**Exercise data**
-*-*-

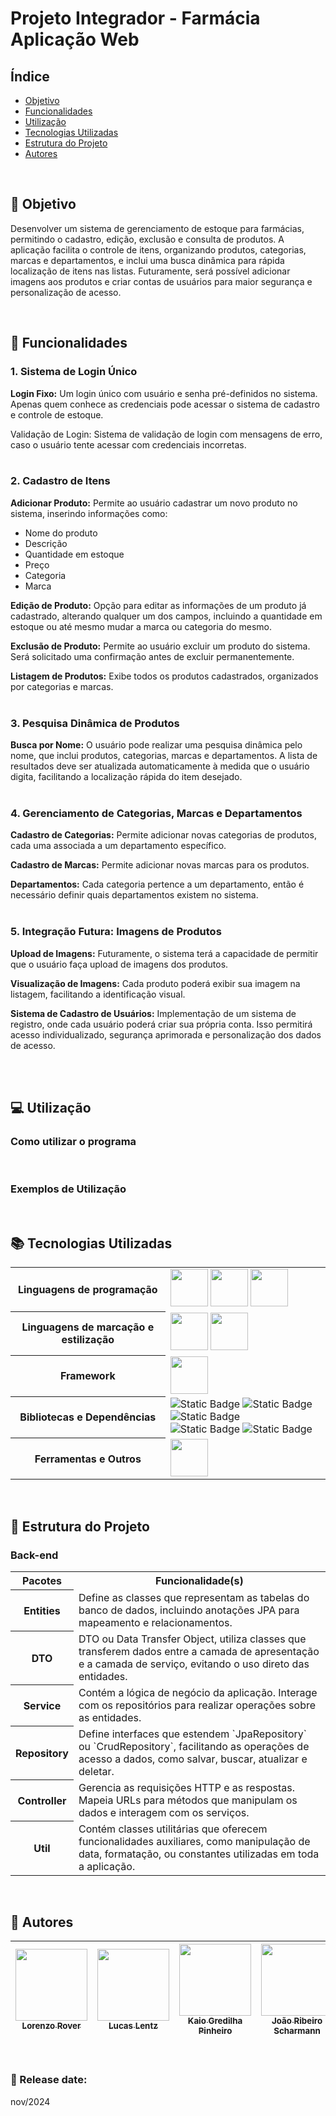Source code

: # Projeto Integrador - Farmácia <br> Aplicação Web

## Índice
- [Objetivo](#-objetivo)
- [Funcionalidades](#-funcionalidades)
- [Utilização](#-utilização)
- [Tecnologias Utilizadas](#-tecnologias-utilizadas)
- [Estrutura do Projeto](#-estrutura-do-projeto)
- [Autores](#-autores)

<br>

## 🎯 Objetivo

Desenvolver um sistema de gerenciamento de estoque para farmácias, permitindo o cadastro, edição, exclusão e consulta de produtos. A aplicação facilita o controle de itens, organizando produtos, categorias, marcas e departamentos, e inclui uma busca dinâmica para rápida localização de itens nas listas. Futuramente, será possível adicionar imagens aos produtos e criar contas de usuários para maior segurança e personalização de acesso.<br>

<br>

## 🧰 Funcionalidades
### 1. Sistema de Login Único

<strong>Login Fixo:</strong> Um login único com usuário e senha pré-definidos no sistema. Apenas quem conhece as credenciais pode acessar o sistema de cadastro e controle de estoque.<br>

Validação de Login: Sistema de validação de login com mensagens de erro, caso o usuário tente acessar com credenciais incorretas.<br><br>


### 2. Cadastro de Itens

<strong>Adicionar Produto:</strong> Permite ao usuário cadastrar um novo produto no sistema, inserindo informações como:
- Nome do produto
- Descrição
- Quantidade em estoque
- Preço
- Categoria
- Marca

<strong>Edição de Produto:</strong> Opção para editar as informações de um produto já cadastrado, alterando qualquer um dos campos, incluindo a quantidade em estoque ou até mesmo mudar a marca ou categoria do mesmo.<br>

<strong>Exclusão de Produto:</strong> Permite ao usuário excluir um produto do sistema. Será solicitado uma confirmação antes de excluir permanentemente.<br>

<strong>Listagem de Produtos:</strong> Exibe todos os produtos cadastrados, organizados por categorias e marcas.<br><br>


### 3. Pesquisa Dinâmica de Produtos

<strong>Busca por Nome:</strong> O usuário pode realizar uma pesquisa dinâmica pelo nome, que inclui produtos, categorias, marcas e departamentos. A lista de resultados deve ser atualizada automaticamente à medida que o usuário digita, facilitando a localização rápida do item desejado.
<br><br>


### 4. Gerenciamento de Categorias, Marcas e Departamentos

<strong>Cadastro de Categorias:</strong> Permite adicionar novas categorias de produtos, cada uma associada a um departamento específico.<br>

<strong>Cadastro de Marcas:</strong> Permite adicionar novas marcas para os produtos.<br>

<strong>Departamentos:</strong> Cada categoria pertence a um departamento, então é necessário definir quais departamentos existem no sistema.<br><br>


### 5. Integração Futura: Imagens de Produtos
<strong>Upload de Imagens:</strong> Futuramente, o sistema terá a capacidade de permitir que o usuário faça upload de imagens dos produtos.<br>

<strong>Visualização de Imagens:</strong> Cada produto poderá exibir sua imagem na listagem, facilitando a identificação visual.<br>

<strong>Sistema de Cadastro de Usuários:</strong> Implementação de um sistema de registro, onde cada usuário poderá criar sua própria conta. Isso permitirá acesso individualizado, segurança aprimorada e personalização dos dados de acesso.<br><br>


<br>

## 💻 Utilização

### Como utilizar o programa

<br>

### Exemplos de Utilização



<br>

## 📚 Tecnologias Utilizadas

<table>
  <tr>
    <th>Linguagens de programação</th>
    <td>
      <img width="60px" src="https://cdn.jsdelivr.net/gh/devicons/devicon@latest/icons/java/java-original-wordmark.svg"/>
      <img width="60px" src="https://cdn.jsdelivr.net/gh/devicons/devicon@latest/icons/javascript/javascript-original.svg"/>
      <img width="60px" src="https://cdn.jsdelivr.net/gh/devicons/devicon@latest/icons/azuresqldatabase/azuresqldatabase-original.svg"/>
    </td>
  </tr>
  <tr>
    <th>Linguagens de marcação e estilização</th>
    <td>
      <img width="60px" src="https://cdn.jsdelivr.net/gh/devicons/devicon@latest/icons/html5/html5-original-wordmark.svg"/>
      <img width="60px" src="https://cdn.jsdelivr.net/gh/devicons/devicon@latest/icons/css3/css3-original-wordmark.svg"/>
    </td>
  </tr>
  <tr>
    <th>Framework</th>
    <td>
      <img width="60px" src="https://cdn.jsdelivr.net/gh/devicons/devicon@latest/icons/spring/spring-original-wordmark.svg" />
    </td>
  </tr>
  <tr>
    <th>Bibliotecas e Dependências</th>
    <td>
      <img alt="Static Badge" src="https://img.shields.io/badge/spring%20data%20jpa-black?style=for-the-badge">
      <img alt="Static Badge" src="https://img.shields.io/badge/spring%20web-black?style=for-the-badge">
      <img alt="Static Badge" src="https://img.shields.io/badge/spring%20boot%20devtools-black?style=for-the-badge">
      <br>
      <img alt="Static Badge" src="https://img.shields.io/badge/mysql%20driver-black?style=for-the-badge">
      <img alt="Static Badge" src="https://img.shields.io/badge/lombok-black?style=for-the-badge">
    </td>
  </tr>
  <tr>
    <th>Ferramentas e Outros</th>
    <td>
      <img width="60px" src="https://cdn.jsdelivr.net/gh/devicons/devicon@latest/icons/postman/postman-original.svg"/>
    </td>
  </tr>
</table>

<br>

## 📂 Estrutura do Projeto
### Back-end
<table>
  <tr>
    <th>Pacotes</th>
    <th width="500px">Funcionalidade(s)</th>
  </tr>
  <tr>
    <th>Entities</th>
    <td>Define as classes que representam as tabelas do banco de dados, incluindo anotações JPA para mapeamento e relacionamentos.</td>
  </tr>
  <tr>
    <th>DTO</th>
    <td>DTO ou Data Transfer Object, utiliza classes que transferem dados entre a camada de apresentação e a camada de serviço, evitando o uso direto das entidades.</td>
  </tr>
  <tr>
    <th>Service</th>
    <td>Contém a lógica de negócio da aplicação. Interage com os repositórios para realizar operações sobre as entidades.</td>
  </tr>
  <tr>
    <th>Repository</th>
    <td>Define interfaces que estendem `JpaRepository` ou `CrudRepository`, facilitando as operações de acesso a dados, como salvar, buscar, atualizar e deletar.</td>
  </tr>
  <tr>
    <th>Controller</th>
    <td>Gerencia as requisições HTTP e as respostas. Mapeia URLs para métodos que manipulam os dados e interagem com os serviços.</td>
  </tr>
  <tr>
    <th>Util</th>
    <td>Contém classes utilitárias que oferecem funcionalidades auxiliares, como manipulação de data, formatação, ou constantes utilizadas em toda a aplicação.</td>
  </tr>
</table>

<br>

## 👥 Autores

| [<img loading="lazy" src="https://avatars.githubusercontent.com/u/168394448?v=4" width=115><br><sub>Lorenzo Rover</sub>](https://github.com/lorenzorover) | [<img loading="lazy" src="https://avatars.githubusercontent.com/u/168482892?v=4" width=115><br><sub>Lucas Lentz</sub>](https://github.com/lucas-lentz) | [<img loading="lazy" src="https://avatars.githubusercontent.com/u/159506794?v=4" width=115><br><sub>Kaio Gredilha Pinheiro</sub>](https://github.com/Kaio-pinheiro) | [<img loading="lazy" src="https://avatars.githubusercontent.com/u/114513409?v=4" width=115><br><sub>João Ribeiro Scharmann</sub>](https://github.com/JRScharmann) |
| :---: | :---: | :---: | :---: |

<br>

### 📆 Release date: <br>
nov/2024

-*-*-

**Task item**
Where a line of the listing holds the string "Define", copy that line.

**Response area**
    <td>Define as classes que representam as tabelas do banco de dados, incluindo anotações JPA para mapeamento e relacionamentos.</td>
    <td>Define interfaces que estendem `JpaRepository` ou `CrudRepository`, facilitando as operações de acesso a dados, como salvar, buscar, atualizar e deletar.</td>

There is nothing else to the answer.